Adding Support for different CSV Encodings in Import_Scripts/Populate_Metadata.py

JulianHn commented 2 years ago

This draft will add support for csv encodings differing from utf-8 to populate_metadata.py. This is relevant e.g. when using the Populate_Metadata.py script distributed with OMERO, when using a CSV File exported from Excel with default settings, which are cp1252 for US and iso-8859-1 for EU system locales.

It requires merging of https://github.com/ome/omero-py/pull/325 in omero-py, to add support for this in the imported omero.utils.populate_roi script. If this gets merged, support for different encoding can happen by simply adding a new string input field to the script_params, that will contain the file encoding and default to utf-8 (i.e. legacy behaviour).

Tests for cp1252 and iso-8859-1, the default encodings for US and EU Excel CSV exports have been added as well.

// Julian

will-moore commented 2 years ago

Thanks for this contribution. I'm just wondering if there's a reliable way to make this easier for users, so that they don't have to know what encoding to choose (and to maybe give them a nice error message if they need to choose a different encoding). I've not tried this yet, so I haven't looked to see where it fails if you use the wrong encoding. But if the script can check whether the correct encoding was used immediately after reading the data, and then give the user a message (instead of failing later) that would be nice. The default behaviour (if a user doesn't pick an encoding) could even be to try a handful of the most common encodings, in order of prevalence (e.g. utf8, latin-1, cp1252...) and use the first one that "works"?

Does this sound feasible?

JulianHn commented 2 years ago

Hey @will-moore,

there are certainly options to do that by importing chardet that has function for guessing the encoding. This obviously is not 100% guaranteed, but in my experience works well for the most common encodings.

The problem with trying encodings is, that with the exception of .decode("utf-8") I can't get the other encodings to reliably throw errors when the wrong encoding is used. They will just return nonsensical strings. If this sounds reasonable I can certainly add this to the modified DownloadingOriginalFileProvider and amend #325 over in omero-py

will-moore commented 2 years ago

I wasn't aware of chardet - looks handy.
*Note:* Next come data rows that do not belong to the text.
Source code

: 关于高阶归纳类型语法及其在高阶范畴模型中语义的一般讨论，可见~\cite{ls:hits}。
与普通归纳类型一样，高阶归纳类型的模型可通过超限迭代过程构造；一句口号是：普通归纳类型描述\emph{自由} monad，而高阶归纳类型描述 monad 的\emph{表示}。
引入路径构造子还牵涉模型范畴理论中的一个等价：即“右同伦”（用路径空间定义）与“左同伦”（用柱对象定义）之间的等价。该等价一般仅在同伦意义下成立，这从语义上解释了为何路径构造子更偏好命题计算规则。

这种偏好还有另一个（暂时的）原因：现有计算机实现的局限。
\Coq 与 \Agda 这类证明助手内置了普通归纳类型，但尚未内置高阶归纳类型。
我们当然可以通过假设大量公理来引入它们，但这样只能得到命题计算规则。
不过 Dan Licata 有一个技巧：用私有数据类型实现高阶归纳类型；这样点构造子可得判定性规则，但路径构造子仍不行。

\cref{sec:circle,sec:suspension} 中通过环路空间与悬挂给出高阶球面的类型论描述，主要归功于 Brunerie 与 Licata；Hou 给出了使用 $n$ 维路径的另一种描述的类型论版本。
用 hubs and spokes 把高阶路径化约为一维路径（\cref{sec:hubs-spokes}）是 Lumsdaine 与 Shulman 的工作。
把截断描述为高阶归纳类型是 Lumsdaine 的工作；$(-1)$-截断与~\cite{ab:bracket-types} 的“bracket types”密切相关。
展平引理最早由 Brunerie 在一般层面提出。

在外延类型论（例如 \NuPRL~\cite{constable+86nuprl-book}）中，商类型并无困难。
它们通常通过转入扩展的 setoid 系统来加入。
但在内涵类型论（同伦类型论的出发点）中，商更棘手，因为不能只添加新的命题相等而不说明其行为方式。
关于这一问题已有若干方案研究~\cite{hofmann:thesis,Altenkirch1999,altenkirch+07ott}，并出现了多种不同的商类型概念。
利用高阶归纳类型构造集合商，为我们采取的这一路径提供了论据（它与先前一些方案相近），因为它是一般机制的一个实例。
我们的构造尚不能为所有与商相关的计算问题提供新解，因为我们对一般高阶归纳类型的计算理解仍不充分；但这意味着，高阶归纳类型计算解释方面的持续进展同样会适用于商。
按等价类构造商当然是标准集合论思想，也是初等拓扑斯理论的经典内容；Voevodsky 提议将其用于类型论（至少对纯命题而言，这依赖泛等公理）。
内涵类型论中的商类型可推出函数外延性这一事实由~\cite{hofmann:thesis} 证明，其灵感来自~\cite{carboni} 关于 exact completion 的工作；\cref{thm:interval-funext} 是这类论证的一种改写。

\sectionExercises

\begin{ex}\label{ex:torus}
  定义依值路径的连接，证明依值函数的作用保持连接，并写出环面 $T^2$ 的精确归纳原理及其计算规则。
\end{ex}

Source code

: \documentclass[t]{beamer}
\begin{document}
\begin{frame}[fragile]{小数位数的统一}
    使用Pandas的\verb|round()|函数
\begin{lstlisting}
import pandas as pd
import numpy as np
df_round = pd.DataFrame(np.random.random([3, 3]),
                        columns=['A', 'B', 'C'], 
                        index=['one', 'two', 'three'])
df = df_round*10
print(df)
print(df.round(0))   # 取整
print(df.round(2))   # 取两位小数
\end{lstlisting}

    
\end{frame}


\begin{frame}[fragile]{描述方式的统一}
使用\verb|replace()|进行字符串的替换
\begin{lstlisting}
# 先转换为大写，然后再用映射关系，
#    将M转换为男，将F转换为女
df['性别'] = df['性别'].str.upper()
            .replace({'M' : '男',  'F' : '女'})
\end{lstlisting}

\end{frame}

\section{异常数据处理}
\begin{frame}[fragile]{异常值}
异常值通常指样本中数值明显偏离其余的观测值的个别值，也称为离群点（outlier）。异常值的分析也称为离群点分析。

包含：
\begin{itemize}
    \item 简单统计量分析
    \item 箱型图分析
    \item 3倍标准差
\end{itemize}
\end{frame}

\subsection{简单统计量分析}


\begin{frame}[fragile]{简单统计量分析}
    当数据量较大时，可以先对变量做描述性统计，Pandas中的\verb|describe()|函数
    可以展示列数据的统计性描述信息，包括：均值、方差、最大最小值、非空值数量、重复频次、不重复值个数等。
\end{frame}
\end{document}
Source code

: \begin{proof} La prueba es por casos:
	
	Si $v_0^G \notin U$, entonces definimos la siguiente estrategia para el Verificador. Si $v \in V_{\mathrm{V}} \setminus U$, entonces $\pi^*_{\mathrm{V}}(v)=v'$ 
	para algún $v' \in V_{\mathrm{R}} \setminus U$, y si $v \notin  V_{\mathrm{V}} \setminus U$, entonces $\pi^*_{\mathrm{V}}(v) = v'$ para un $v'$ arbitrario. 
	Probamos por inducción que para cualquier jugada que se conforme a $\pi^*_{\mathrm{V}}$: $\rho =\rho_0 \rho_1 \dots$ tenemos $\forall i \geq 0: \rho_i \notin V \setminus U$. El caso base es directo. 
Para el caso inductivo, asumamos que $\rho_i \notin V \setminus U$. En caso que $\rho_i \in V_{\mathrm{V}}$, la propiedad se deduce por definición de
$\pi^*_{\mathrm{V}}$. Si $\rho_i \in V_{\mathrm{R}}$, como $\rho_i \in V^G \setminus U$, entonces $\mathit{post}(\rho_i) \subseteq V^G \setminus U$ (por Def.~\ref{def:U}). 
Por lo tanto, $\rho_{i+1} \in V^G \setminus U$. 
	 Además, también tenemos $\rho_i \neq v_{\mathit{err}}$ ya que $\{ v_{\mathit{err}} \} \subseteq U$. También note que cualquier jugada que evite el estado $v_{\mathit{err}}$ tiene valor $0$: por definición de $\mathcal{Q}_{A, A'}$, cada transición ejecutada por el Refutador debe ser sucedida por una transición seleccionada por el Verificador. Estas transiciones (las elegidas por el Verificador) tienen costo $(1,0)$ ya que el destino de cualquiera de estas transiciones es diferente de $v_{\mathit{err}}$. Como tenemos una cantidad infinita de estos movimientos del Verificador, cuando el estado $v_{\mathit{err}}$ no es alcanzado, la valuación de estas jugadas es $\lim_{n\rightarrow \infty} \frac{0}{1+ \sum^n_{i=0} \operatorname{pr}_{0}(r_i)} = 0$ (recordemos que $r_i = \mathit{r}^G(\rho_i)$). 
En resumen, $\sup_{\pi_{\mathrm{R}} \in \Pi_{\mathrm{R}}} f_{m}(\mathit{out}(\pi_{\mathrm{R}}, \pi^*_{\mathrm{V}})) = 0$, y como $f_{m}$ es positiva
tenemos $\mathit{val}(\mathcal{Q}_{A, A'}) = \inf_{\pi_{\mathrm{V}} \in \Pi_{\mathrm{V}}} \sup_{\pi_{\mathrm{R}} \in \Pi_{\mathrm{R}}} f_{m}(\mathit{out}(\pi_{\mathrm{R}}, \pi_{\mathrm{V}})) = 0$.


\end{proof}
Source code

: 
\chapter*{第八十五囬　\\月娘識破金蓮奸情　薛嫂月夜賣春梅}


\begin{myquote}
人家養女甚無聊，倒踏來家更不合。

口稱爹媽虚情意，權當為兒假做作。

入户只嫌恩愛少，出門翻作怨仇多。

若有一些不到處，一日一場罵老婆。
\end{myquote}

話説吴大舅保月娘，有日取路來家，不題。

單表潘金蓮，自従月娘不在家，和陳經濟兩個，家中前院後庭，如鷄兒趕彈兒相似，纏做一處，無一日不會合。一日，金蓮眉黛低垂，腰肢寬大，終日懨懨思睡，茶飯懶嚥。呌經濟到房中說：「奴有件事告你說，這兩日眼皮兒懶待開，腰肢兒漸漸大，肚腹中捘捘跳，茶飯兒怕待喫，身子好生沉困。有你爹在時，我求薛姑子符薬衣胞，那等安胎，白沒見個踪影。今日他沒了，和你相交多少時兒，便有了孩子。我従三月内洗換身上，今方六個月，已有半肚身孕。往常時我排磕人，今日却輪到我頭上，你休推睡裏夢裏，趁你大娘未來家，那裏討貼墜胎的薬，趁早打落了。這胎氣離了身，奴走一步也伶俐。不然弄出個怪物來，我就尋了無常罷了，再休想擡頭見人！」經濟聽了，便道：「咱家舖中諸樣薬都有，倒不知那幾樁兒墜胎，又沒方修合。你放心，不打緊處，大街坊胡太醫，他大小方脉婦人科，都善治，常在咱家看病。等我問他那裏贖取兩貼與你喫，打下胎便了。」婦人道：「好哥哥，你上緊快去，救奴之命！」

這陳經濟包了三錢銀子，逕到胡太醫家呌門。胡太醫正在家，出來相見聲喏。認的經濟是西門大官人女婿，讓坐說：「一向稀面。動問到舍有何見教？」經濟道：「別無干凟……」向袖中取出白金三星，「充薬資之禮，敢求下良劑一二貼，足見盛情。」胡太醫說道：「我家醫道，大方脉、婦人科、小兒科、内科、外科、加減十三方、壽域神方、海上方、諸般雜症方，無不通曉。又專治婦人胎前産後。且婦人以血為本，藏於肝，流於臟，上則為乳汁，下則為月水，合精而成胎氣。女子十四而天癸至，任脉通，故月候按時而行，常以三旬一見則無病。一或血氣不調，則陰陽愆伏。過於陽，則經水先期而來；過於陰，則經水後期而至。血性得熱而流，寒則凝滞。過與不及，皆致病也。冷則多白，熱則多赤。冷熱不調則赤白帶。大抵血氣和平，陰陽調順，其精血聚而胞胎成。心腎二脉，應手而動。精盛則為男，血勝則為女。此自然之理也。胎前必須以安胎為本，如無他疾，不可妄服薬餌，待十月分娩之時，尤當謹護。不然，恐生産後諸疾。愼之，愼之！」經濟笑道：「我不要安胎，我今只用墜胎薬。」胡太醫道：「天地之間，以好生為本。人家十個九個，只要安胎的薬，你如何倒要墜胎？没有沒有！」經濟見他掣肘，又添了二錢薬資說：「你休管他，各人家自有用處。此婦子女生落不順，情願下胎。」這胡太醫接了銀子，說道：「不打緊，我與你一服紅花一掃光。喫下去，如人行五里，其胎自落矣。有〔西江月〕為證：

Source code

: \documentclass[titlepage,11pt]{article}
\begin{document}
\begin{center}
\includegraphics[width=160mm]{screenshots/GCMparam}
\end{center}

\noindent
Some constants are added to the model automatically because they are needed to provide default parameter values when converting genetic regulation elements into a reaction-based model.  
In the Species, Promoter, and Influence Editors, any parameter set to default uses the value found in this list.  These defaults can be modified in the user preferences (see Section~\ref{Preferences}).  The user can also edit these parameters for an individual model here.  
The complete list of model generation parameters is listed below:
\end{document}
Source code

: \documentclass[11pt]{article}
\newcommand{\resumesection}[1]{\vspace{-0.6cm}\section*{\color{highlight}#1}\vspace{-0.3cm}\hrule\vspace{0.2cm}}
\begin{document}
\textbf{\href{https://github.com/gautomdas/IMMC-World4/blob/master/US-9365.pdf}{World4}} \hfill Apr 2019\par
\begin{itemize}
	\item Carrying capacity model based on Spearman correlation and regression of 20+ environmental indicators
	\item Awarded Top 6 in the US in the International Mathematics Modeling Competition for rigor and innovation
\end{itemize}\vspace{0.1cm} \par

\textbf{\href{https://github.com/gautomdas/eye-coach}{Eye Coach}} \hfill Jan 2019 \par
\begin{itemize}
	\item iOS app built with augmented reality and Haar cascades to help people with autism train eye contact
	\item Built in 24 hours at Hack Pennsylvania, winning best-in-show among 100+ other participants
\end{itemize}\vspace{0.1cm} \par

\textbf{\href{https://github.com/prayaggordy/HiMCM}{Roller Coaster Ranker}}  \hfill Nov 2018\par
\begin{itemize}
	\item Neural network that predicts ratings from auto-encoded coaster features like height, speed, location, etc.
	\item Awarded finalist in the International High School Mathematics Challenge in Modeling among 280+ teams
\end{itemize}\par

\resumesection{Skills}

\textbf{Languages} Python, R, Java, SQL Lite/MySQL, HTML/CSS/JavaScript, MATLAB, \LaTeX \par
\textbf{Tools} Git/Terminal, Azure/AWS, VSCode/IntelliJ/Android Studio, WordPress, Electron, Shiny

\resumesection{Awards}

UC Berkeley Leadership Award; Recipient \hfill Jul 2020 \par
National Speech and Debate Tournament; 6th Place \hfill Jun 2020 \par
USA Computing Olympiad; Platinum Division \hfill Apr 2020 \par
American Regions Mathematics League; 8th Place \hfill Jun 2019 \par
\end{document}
I'm not sure we'd want to make it a dependency of omero-py and force all users to install it? (although it doesn't seem to have any dependencies) cc @joshmoore @chris-allan If we don't want to make it required, then we could put the import in a try/except.

One option for users to choose "auto-detect" encoding would be to use encoding=None in: def get_original_file_data(self, original_file, encoding="utf-8"): and then if chardet hasn't been imported, raise an Exception?

JulianHn commented 2 years ago

We could also check in populate_metadata-py if the module is available by try/except importing chardet and modifying the Description displayed when opening the script in OMERO.web/Insight, as done with the outdated metadata plugin detection already. I guess that would make it even easier for users that are not familiar with reading the stderr/stdout outputs?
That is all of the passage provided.